BEGIN

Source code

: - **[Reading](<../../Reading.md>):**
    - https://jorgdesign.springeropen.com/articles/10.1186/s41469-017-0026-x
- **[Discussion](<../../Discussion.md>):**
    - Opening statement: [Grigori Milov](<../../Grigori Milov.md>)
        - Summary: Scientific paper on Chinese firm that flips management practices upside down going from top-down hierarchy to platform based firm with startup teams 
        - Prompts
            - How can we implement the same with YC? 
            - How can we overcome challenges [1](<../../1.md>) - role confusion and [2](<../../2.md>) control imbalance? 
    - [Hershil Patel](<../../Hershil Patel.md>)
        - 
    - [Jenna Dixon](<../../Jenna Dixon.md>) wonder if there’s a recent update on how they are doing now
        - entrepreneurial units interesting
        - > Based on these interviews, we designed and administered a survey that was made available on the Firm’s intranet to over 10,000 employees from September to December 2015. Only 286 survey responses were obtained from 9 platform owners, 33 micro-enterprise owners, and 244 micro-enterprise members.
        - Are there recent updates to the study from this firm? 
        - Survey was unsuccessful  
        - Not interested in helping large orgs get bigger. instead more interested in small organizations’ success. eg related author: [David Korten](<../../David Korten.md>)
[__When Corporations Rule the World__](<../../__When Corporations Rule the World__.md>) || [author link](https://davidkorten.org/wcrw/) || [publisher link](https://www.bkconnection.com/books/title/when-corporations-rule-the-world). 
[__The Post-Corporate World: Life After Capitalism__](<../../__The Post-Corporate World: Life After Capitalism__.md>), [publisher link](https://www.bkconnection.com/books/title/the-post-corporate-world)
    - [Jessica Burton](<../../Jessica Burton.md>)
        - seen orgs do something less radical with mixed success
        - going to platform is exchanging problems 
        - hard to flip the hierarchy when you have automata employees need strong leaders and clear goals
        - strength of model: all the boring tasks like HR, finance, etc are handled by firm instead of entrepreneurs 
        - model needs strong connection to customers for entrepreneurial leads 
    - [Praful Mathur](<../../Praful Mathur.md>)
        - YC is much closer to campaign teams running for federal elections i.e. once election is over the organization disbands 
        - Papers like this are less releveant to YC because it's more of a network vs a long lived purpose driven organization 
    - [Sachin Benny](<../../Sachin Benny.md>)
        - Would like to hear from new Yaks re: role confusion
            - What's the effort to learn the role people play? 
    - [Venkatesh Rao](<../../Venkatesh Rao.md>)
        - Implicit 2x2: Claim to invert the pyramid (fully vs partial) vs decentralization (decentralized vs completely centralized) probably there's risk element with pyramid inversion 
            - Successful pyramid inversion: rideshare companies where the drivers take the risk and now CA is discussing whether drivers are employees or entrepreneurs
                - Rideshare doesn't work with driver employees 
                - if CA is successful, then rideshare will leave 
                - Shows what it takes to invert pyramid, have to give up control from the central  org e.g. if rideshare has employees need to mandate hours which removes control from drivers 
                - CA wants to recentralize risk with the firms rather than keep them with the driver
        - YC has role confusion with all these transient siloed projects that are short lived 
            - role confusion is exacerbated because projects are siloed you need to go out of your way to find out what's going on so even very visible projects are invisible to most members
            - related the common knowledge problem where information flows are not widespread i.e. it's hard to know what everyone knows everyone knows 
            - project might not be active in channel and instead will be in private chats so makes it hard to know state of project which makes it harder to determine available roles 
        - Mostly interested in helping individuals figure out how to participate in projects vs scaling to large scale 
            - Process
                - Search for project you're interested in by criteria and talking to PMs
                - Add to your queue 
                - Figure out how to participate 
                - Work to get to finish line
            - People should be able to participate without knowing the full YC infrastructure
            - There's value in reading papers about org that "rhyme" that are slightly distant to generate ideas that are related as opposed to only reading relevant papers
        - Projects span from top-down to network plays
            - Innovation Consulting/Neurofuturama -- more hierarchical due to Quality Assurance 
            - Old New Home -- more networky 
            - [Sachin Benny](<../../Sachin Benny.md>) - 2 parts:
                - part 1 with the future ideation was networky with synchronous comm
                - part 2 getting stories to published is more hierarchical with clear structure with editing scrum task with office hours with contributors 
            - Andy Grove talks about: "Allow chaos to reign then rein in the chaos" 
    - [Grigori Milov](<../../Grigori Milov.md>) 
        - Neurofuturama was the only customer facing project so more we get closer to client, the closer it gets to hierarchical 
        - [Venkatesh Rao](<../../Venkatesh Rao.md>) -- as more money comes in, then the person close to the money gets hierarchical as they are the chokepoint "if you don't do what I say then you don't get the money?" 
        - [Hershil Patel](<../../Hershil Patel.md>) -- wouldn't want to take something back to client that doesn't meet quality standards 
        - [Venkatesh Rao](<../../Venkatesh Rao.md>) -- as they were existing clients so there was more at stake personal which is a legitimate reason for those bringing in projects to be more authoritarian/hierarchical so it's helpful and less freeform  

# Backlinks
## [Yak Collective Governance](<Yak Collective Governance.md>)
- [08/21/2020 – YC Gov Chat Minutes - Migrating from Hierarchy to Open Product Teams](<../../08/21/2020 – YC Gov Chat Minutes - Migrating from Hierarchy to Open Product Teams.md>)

END

#### [The task]
Give an exact copy of all the material above.

#### [Answer box]
Source code

: - **[Reading](<../../Reading.md>):**
    - https://jorgdesign.springeropen.com/articles/10.1186/s41469-017-0026-x
- **[Discussion](<../../Discussion.md>):**
    - Opening statement: [Grigori Milov](<../../Grigori Milov.md>)
        - Summary: Scientific paper on Chinese firm that flips management practices upside down going from top-down hierarchy to platform based firm with startup teams 
        - Prompts
            - How can we implement the same with YC? 
            - How can we overcome challenges [1](<../../1.md>) - role confusion and [2](<../../2.md>) control imbalance? 
    - [Hershil Patel](<../../Hershil Patel.md>)
        - 
    - [Jenna Dixon](<../../Jenna Dixon.md>) wonder if there’s a recent update on how they are doing now
        - entrepreneurial units interesting
        - > Based on these interviews, we designed and administered a survey that was made available on the Firm’s intranet to over 10,000 employees from September to December 2015. Only 286 survey responses were obtained from 9 platform owners, 33 micro-enterprise owners, and 244 micro-enterprise members.
        - Are there recent updates to the study from this firm? 
        - Survey was unsuccessful  
        - Not interested in helping large orgs get bigger. instead more interested in small organizations’ success. eg related author: [David Korten](<../../David Korten.md>)
[__When Corporations Rule the World__](<../../__When Corporations Rule the World__.md>) || [author link](https://davidkorten.org/wcrw/) || [publisher link](https://www.bkconnection.com/books/title/when-corporations-rule-the-world). 
[__The Post-Corporate World: Life After Capitalism__](<../../__The Post-Corporate World: Life After Capitalism__.md>), [publisher link](https://www.bkconnection.com/books/title/the-post-corporate-world)
    - [Jessica Burton](<../../Jessica Burton.md>)
        - seen orgs do something less radical with mixed success
        - going to platform is exchanging problems 
        - hard to flip the hierarchy when you have automata employees need strong leaders and clear goals
        - strength of model: all the boring tasks like HR, finance, etc are handled by firm instead of entrepreneurs 
        - model needs strong connection to customers for entrepreneurial leads 
    - [Praful Mathur](<../../Praful Mathur.md>)
        - YC is much closer to campaign teams running for federal elections i.e. once election is over the organization disbands 
        - Papers like this are less releveant to YC because it's more of a network vs a long lived purpose driven organization 
    - [Sachin Benny](<../../Sachin Benny.md>)
        - Would like to hear from new Yaks re: role confusion
            - What's the effort to learn the role people play? 
    - [Venkatesh Rao](<../../Venkatesh Rao.md>)
        - Implicit 2x2: Claim to invert the pyramid (fully vs partial) vs decentralization (decentralized vs completely centralized) probably there's risk element with pyramid inversion 
            - Successful pyramid inversion: rideshare companies where the drivers take the risk and now CA is discussing whether drivers are employees or entrepreneurs
                - Rideshare doesn't work with driver employees 
                - if CA is successful, then rideshare will leave 
                - Shows what it takes to invert pyramid, have to give up control from the central  org e.g. if rideshare has employees need to mandate hours which removes control from drivers 
                - CA wants to recentralize risk with the firms rather than keep them with the driver
        - YC has role confusion with all these transient siloed projects that are short lived 
            - role confusion is exacerbated because projects are siloed you need to go out of your way to find out what's going on so even very visible projects are invisible to most members
            - related the common knowledge problem where information flows are not widespread i.e. it's hard to know what everyone knows everyone knows 
            - project might not be active in channel and instead will be in private chats so makes it hard to know state of project which makes it harder to determine available roles 
        - Mostly interested in helping individuals figure out how to participate in projects vs scaling to large scale 
            - Process
                - Search for project you're interested in by criteria and talking to PMs
                - Add to your queue 
                - Figure out how to participate 
                - Work to get to finish line
            - People should be able to participate without knowing the full YC infrastructure
            - There's value in reading papers about org that "rhyme" that are slightly distant to generate ideas that are related as opposed to only reading relevant papers
        - Projects span from top-down to network plays
            - Innovation Consulting/Neurofuturama -- more hierarchical due to Quality Assurance 
            - Old New Home -- more networky 
            - [Sachin Benny](<../../Sachin Benny.md>) - 2 parts:
                - part 1 with the future ideation was networky with synchronous comm
                - part 2 getting stories to published is more hierarchical with clear structure with editing scrum task with office hours with contributors 
            - Andy Grove talks about: "Allow chaos to reign then rein in the chaos" 
    - [Grigori Milov](<../../Grigori Milov.md>) 
        - Neurofuturama was the only customer facing project so more we get closer to client, the closer it gets to hierarchical 
        - [Venkatesh Rao](<../../Venkatesh Rao.md>) -- as more money comes in, then the person close to the money gets hierarchical as they are the chokepoint "if you don't do what I say then you don't get the money?" 
        - [Hershil Patel](<../../Hershil Patel.md>) -- wouldn't want to take something back to client that doesn't meet quality standards 
        - [Venkatesh Rao](<../../Venkatesh Rao.md>) -- as they were existing clients so there was more at stake personal which is a legitimate reason for those bringing in projects to be more authoritarian/hierarchical so it's helpful and less freeform  

# Backlinks
## [Yak Collective Governance](<Yak Collective Governance.md>)
- [08/21/2020 – YC Gov Chat Minutes - Migrating from Hierarchy to Open Product Teams](<../../08/21/2020 – YC Gov Chat Minutes - Migrating from Hierarchy to Open Product Teams.md>)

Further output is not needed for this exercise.